Task directions
Whenever a line below includes "project", add it to the tally, then give the total and nothing more.

Stored data entries
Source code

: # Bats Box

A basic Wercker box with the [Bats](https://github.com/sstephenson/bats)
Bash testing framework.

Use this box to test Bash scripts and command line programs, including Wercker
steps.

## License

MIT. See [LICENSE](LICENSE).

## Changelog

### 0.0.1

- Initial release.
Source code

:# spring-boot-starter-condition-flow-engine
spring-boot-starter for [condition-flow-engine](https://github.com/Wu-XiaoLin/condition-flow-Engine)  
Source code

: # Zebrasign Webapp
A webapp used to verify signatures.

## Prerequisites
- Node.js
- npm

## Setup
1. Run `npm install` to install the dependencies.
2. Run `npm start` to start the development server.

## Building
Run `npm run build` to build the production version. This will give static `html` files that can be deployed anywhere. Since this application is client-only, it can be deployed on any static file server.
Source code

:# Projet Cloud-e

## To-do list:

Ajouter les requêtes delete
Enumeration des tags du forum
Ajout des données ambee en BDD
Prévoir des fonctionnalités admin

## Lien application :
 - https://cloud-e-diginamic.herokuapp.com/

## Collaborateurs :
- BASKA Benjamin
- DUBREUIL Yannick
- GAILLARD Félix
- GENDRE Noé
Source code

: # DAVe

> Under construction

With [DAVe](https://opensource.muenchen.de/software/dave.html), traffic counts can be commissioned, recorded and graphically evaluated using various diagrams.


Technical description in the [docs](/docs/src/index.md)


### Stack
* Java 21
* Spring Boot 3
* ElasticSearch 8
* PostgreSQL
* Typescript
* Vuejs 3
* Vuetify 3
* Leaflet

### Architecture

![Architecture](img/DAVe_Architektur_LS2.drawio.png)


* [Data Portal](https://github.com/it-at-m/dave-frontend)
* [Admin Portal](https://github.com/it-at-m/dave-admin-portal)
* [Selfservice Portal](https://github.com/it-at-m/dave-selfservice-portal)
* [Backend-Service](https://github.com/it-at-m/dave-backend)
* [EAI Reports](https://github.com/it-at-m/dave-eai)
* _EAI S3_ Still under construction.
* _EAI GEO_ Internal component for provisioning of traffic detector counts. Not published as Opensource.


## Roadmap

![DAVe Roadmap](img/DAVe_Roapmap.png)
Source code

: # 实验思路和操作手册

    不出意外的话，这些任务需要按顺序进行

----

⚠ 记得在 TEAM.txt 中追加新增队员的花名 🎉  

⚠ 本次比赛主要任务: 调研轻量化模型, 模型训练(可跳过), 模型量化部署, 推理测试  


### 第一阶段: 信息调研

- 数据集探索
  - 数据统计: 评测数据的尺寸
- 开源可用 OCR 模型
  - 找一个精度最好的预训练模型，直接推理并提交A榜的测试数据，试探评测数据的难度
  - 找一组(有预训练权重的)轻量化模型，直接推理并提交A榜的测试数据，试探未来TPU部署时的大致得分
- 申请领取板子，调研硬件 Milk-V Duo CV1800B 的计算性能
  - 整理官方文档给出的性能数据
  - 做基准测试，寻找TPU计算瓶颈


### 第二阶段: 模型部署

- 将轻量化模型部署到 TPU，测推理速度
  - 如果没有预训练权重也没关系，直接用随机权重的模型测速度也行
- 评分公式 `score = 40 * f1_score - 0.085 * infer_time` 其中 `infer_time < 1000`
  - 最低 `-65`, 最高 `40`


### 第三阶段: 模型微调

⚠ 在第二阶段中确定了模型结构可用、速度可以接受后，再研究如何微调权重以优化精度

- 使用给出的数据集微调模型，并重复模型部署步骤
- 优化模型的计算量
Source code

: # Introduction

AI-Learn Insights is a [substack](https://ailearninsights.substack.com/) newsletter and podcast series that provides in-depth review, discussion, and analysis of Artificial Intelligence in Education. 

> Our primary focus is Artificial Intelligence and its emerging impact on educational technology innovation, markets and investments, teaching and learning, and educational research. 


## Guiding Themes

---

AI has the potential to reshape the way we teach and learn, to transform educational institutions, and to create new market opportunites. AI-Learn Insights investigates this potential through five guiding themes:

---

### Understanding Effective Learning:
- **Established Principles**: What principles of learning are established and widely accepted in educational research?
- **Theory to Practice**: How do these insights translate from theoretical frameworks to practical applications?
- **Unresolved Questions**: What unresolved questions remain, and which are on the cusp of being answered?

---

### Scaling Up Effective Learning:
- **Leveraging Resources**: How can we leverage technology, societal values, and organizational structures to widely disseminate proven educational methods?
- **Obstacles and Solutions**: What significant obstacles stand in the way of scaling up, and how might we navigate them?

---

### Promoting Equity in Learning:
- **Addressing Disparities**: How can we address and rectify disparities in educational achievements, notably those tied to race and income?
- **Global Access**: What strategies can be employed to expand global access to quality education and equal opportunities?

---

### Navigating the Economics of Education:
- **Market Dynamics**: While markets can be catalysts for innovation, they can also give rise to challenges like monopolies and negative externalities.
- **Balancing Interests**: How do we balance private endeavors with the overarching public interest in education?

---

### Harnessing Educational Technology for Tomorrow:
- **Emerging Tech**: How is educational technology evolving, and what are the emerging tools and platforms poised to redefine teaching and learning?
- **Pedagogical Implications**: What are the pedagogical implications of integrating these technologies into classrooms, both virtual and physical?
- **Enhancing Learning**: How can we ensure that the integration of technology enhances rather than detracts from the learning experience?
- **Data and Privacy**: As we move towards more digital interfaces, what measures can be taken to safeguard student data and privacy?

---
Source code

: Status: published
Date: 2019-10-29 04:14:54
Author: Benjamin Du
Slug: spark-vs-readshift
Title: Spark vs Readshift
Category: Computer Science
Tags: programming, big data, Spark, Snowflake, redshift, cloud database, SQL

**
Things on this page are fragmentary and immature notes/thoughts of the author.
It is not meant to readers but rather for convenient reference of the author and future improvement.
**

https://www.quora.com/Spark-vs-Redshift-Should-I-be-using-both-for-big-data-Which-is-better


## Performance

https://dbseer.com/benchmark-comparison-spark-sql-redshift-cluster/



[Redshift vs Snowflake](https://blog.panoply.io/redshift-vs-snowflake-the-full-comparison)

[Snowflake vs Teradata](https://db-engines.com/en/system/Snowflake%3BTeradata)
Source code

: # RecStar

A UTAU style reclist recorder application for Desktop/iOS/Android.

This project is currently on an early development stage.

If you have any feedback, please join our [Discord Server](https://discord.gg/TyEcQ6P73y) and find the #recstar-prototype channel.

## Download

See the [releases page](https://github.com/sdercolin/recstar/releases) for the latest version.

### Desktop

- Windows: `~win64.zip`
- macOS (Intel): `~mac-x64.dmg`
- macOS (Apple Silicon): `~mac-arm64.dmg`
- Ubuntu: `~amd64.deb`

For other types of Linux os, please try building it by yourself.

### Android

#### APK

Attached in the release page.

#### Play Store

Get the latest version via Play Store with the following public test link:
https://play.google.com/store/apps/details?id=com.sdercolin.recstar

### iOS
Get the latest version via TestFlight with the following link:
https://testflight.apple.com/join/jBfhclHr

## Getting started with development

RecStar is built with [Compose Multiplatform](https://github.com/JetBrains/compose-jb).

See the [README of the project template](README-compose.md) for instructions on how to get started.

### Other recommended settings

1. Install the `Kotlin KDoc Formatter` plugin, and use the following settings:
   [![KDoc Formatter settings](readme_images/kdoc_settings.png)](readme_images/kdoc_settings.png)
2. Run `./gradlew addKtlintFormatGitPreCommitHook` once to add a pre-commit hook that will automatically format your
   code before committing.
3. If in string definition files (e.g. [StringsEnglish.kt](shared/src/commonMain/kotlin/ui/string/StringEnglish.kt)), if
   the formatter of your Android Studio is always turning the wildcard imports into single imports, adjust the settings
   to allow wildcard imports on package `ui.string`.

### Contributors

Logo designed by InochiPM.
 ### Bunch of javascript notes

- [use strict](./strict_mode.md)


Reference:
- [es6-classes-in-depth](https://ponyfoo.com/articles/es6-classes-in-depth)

Solution for this problem
2